Sin duda Sebastián Rubiales es un majareta. Porque solo
la generosidad de los majaretas, como él dice, puede escribir y regalarnos un
libro como “Los lugares prohibidos” (Renacimiento, 2004). Un libro de viajes
que no es exactamente tal, un libro de reflexiones y meditación sobre el ser
humano y sus circunstancias pero que tampoco lo es en sentido estricto. Además,
¿qué tienen que ver la plaza de San Marcos, en Venecia, con Majarromaque; qué
relación puede existir entre Tesalónica y el Salto al cielo? Quien se acerca a
un libro de viajes suele encontrarse con una determinada geografía y una misma
perspectiva, la mirada atenta y escrutadora del viajero que quiere apresar el
instante, convertirlo en palabras, y con ello elevarlo a la categoría de
historia. Más lejos de la intención de Sebastián Rubiales, para quien el
paisaje, los distintos lugares que nos va describiendo se forman, como nuestro
propio yo, y de ahí la estrecha relación que mantiene el autor con todos, con
“mimbres de olores, luces y sombras, vegetaciones, humedades, vientos y mares,
sonidos, palabras ignoradas, creencias esplendorosas, sueños fracasados –valga
la redundancia-, proyectos, recuerdos…” Porque a través de las descripciones de
Rubiales sentimos el olor dulce y pegajoso de Tesalónica, como podemos imaginar
la vista de París que a nuestros encendidos ojos se ofrece desde la altura del
Château d’Eau; o como disfrutamos de los colores rosados y anaranjados del
atardecer de la desembocadura del Guadalquivir; o incluso olemos la derrota en
el Cabo de Gracia de todos los que, incautos, naufragaron en ese “mar altanero
y desafiante que no esconde los peligros”, ayudado por el viento de Levante,
“que tiene la voluntad artera de quien vive en el doblez de la traición, pero
en esta costa se siente tan dueño, tan infinitamente poderoso, que ni siquiera
se toma la molestia de parecer amable”. Los paisajes o lugares prohibidos de
Sebastián Rubiales son, como él quiere, sensaciones, páginas de historia, y
sobre todo belleza, perfección (plaza de San Marcos), y sueños (Majarromaque);
lugares soñados que si el viajero se deja llevar, sin las prisas y la
impaciencia de los europeos, te ofrecen lo mejor de ellos, porque no de otro
modo puede encontrarse a sí mismos (San Juan de Puerto Rico). Ya decíamos al
principio que no era este libro una meditación, y sin embargo cuando hemos
pasado su última página y cerrado el libro, no hemos podido por menos que
dedicar unos minutos a reflexionar sobre la necesidad, cada vez más urgente,
que tiene el ser humano por hacerse con sus propios “lugares prohibidos”, o
soñados, o deseados. Sebastián Rubiales nos invita a celebrar la belleza, a
“pasear despreocupados por los lugares prohibidos para recibir en el rostro el
airecillo húmedo del mar y, en las manos, la luz azul de la tarde que comienza
a ser noche”. Yo, Sebastián, también quiero ser un majareta. José López Romero.
Julio Cortázar
"Un libro empieza y termina mucho antes y mucho después de su primera y de su última página" (Julio Cortázar)
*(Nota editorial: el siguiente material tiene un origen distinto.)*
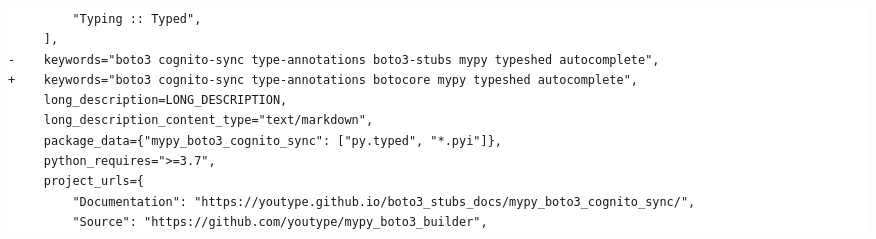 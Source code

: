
 ```
         "Typing :: Typed",
     ],
-    keywords="boto3 cognito-sync type-annotations boto3-stubs mypy typeshed autocomplete",
+    keywords="boto3 cognito-sync type-annotations botocore mypy typeshed autocomplete",
     long_description=LONG_DESCRIPTION,
     long_description_content_type="text/markdown",
     package_data={"mypy_boto3_cognito_sync": ["py.typed", "*.pyi"]},
     python_requires=">=3.7",
     project_urls={
         "Documentation": "https://youtype.github.io/boto3_stubs_docs/mypy_boto3_cognito_sync/",
         "Source": "https://github.com/youtype/mypy_boto3_builder",
```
"Mientras se puede dar no se puede morir" (Marceline Desbordes-Valmore)
sábado, 13 de diciembre de 2014
sábado, 6 de diciembre de 2014
PASIONES Y PENUMBRAS
A
diferencia de los narradores, poco proclives a cambios cuando el método
funciona, el poeta, el bueno, está en un permanente proceso de transformación y
renovación, a menos que quiera convertirse en un productor industrial de poemas
prefabricados. Y digo todo esto porque acabo de leer el último poemario que se
añade a la ya larga trayectoria poética de José Lupiáñez titulado “Pasiones y
penumbras” (ed. Carena, 2014) y los cambios son significativos con respecto a
“La edad ligera” (2007), su penúltimo libro, cambios que nos muestran la
permanente preocupación del poeta, la búsqueda de nuevos tonos que incorporar a
su ya rico acervo literario. Una trayectoria poética la de J. Lupiáñez
cuyas cifras pueden impresionar: el año
que viene se cumplen los treinta y cinco de su primer libro “Ladrón de fuego”.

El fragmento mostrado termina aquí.